** Problem statement **
Omitting the pictures, output all of the records precisely as written.

** Source texts of formatted documents **

================

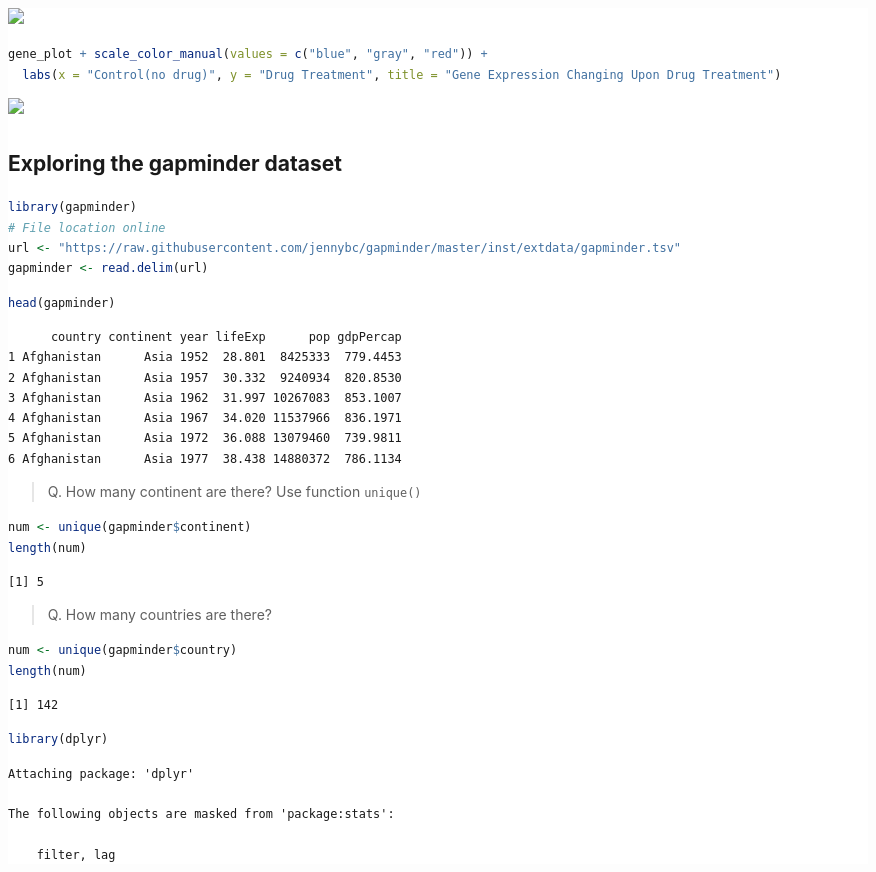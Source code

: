 ![](class05_files/figure-commonmark/unnamed-chunk-12-1.png)

``` r
gene_plot + scale_color_manual(values = c("blue", "gray", "red")) +
  labs(x = "Control(no drug)", y = "Drug Treatment", title = "Gene Expression Changing Upon Drug Treatment")
```

![](class05_files/figure-commonmark/unnamed-chunk-13-1.png)

## Exploring the gapminder dataset

``` r
library(gapminder)
# File location online
url <- "https://raw.githubusercontent.com/jennybc/gapminder/master/inst/extdata/gapminder.tsv"
gapminder <- read.delim(url)
```

``` r
head(gapminder)
```

          country continent year lifeExp      pop gdpPercap
    1 Afghanistan      Asia 1952  28.801  8425333  779.4453
    2 Afghanistan      Asia 1957  30.332  9240934  820.8530
    3 Afghanistan      Asia 1962  31.997 10267083  853.1007
    4 Afghanistan      Asia 1967  34.020 11537966  836.1971
    5 Afghanistan      Asia 1972  36.088 13079460  739.9811
    6 Afghanistan      Asia 1977  38.438 14880372  786.1134

> Q. How many continent are there? Use function `unique()`

``` r
num <- unique(gapminder$continent)
length(num)
```

    [1] 5

> Q. How many countries are there?

``` r
num <- unique(gapminder$country)
length(num)
```

    [1] 142

``` r
library(dplyr)
```


    Attaching package: 'dplyr'

    The following objects are masked from 'package:stats':

        filter, lag
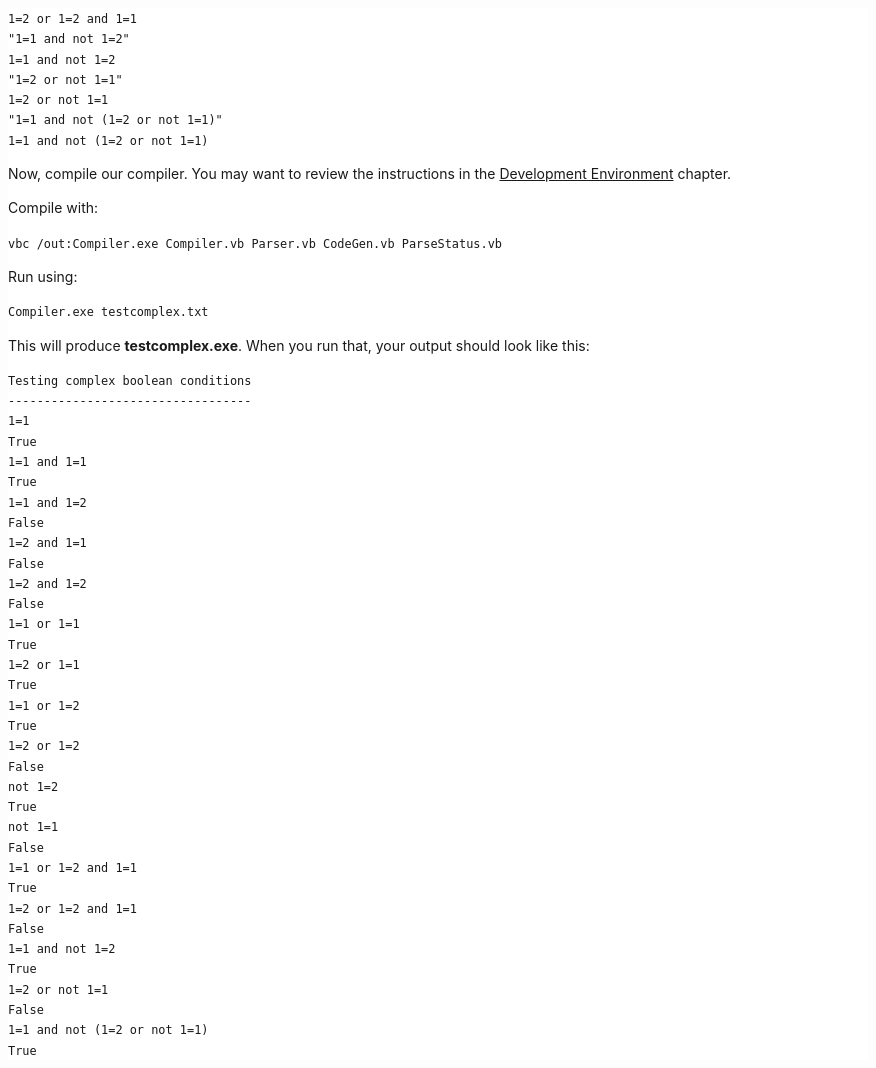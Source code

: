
 ```pseudocode
1=2 or 1=2 and 1=1
"1=1 and not 1=2"
1=1 and not 1=2
"1=2 or not 1=1"
1=2 or not 1=1
"1=1 and not (1=2 or not 1=1)"
1=1 and not (1=2 or not 1=1)
```

Now, compile our compiler.  You may want to review the instructions in the [Development Environment](/the-development-environment.md) chapter.

Compile with:

```bash
vbc /out:Compiler.exe Compiler.vb Parser.vb CodeGen.vb ParseStatus.vb
```

Run using:

```bash
Compiler.exe testcomplex.txt
```

This will produce **testcomplex.exe**. When you run that, your output should look like this:

```pseudocode
Testing complex boolean conditions
----------------------------------
1=1
True
1=1 and 1=1
True
1=1 and 1=2
False
1=2 and 1=1
False
1=2 and 1=2
False
1=1 or 1=1
True
1=2 or 1=1
True
1=1 or 1=2
True
1=2 or 1=2
False
not 1=2
True
not 1=1
False
1=1 or 1=2 and 1=1
True
1=2 or 1=2 and 1=1
False
1=1 and not 1=2
True
1=2 or not 1=1
False
1=1 and not (1=2 or not 1=1)
True
```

================

** Solved problem **
Source code

: ![](class05_files/figure-commonmark/unnamed-chunk-12-1.png)

``` r
gene_plot + scale_color_manual(values = c("blue", "gray", "red")) +
  labs(x = "Control(no drug)", y = "Drug Treatment", title = "Gene Expression Changing Upon Drug Treatment")
```

![](class05_files/figure-commonmark/unnamed-chunk-13-1.png)

## Exploring the gapminder dataset

``` r
library(gapminder)
# File location online
url <- "https://raw.githubusercontent.com/jennybc/gapminder/master/inst/extdata/gapminder.tsv"
gapminder <- read.delim(url)
```

``` r
head(gapminder)
```

          country continent year lifeExp      pop gdpPercap
    1 Afghanistan      Asia 1952  28.801  8425333  779.4453
    2 Afghanistan      Asia 1957  30.332  9240934  820.8530
    3 Afghanistan      Asia 1962  31.997 10267083  853.1007
    4 Afghanistan      Asia 1967  34.020 11537966  836.1971
    5 Afghanistan      Asia 1972  36.088 13079460  739.9811
    6 Afghanistan      Asia 1977  38.438 14880372  786.1134

> Q. How many continent are there? Use function `unique()`

``` r
num <- unique(gapminder$continent)
length(num)
```

    [1] 5

> Q. How many countries are there?

``` r
num <- unique(gapminder$country)
length(num)
```

    [1] 142

``` r
library(dplyr)
```


    Attaching package: 'dplyr'

    The following objects are masked from 'package:stats':

        filter, lag
Source code

:
 ```pseudocode
1=2 or 1=2 and 1=1
"1=1 and not 1=2"
1=1 and not 1=2
"1=2 or not 1=1"
1=2 or not 1=1
"1=1 and not (1=2 or not 1=1)"
1=1 and not (1=2 or not 1=1)
```

Now, compile our compiler.  You may want to review the instructions in the [Development Environment](/the-development-environment.md) chapter.

Compile with:

```bash
vbc /out:Compiler.exe Compiler.vb Parser.vb CodeGen.vb ParseStatus.vb
```

Run using:

```bash
Compiler.exe testcomplex.txt
```

This will produce **testcomplex.exe**. When you run that, your output should look like this:

```pseudocode
Testing complex boolean conditions
----------------------------------
1=1
True
1=1 and 1=1
True
1=1 and 1=2
False
1=2 and 1=1
False
1=2 and 1=2
False
1=1 or 1=1
True
1=2 or 1=1
True
1=1 or 1=2
True
1=2 or 1=2
False
not 1=2
True
not 1=1
False
1=1 or 1=2 and 1=1
True
1=2 or 1=2 and 1=1
False
1=1 and not 1=2
True
1=2 or not 1=1
False
1=1 and not (1=2 or not 1=1)
True
```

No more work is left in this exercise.